◆ EXERCISE DETAILS ◆
Find every line below with the word "directory". Then give only how many there are.

<<<<

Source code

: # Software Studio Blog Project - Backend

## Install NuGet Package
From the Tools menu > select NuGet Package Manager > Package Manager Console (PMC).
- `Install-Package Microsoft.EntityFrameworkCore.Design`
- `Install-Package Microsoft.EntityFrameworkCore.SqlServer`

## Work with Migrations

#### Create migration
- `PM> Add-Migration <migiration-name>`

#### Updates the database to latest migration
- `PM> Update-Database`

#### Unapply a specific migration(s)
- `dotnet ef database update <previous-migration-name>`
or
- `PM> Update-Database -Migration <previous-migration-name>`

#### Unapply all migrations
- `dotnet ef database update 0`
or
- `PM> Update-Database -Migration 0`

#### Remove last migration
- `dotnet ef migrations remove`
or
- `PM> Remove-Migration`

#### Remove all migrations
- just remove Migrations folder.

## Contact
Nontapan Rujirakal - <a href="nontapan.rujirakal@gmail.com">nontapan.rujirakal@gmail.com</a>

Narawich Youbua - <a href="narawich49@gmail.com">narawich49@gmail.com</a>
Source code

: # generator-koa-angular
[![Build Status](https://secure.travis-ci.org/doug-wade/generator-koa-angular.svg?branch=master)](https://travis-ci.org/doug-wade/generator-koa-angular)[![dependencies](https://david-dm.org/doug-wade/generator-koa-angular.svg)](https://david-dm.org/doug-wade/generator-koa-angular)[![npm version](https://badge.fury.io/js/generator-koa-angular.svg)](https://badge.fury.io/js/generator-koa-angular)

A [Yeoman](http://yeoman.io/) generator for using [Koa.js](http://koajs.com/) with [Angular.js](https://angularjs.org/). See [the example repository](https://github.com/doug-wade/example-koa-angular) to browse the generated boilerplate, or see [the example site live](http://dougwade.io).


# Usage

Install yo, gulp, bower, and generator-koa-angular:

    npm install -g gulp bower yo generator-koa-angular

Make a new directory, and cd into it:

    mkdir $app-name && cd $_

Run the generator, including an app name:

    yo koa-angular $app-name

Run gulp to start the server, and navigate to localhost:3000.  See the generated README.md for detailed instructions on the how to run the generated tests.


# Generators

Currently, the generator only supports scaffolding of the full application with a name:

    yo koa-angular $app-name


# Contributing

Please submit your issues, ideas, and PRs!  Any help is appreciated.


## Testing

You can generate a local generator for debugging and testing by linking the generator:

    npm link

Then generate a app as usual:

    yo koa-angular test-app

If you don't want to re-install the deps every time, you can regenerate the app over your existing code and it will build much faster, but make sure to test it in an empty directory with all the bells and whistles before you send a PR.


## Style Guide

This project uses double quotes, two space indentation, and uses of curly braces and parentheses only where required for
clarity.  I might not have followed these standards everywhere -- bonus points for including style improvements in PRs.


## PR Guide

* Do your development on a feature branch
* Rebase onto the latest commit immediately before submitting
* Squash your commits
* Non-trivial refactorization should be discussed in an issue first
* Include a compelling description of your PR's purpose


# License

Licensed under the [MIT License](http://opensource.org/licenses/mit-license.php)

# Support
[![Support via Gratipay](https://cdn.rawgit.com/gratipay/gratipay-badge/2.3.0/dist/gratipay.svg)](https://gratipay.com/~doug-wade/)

>>>>

◆ THE ANSWER ◆
2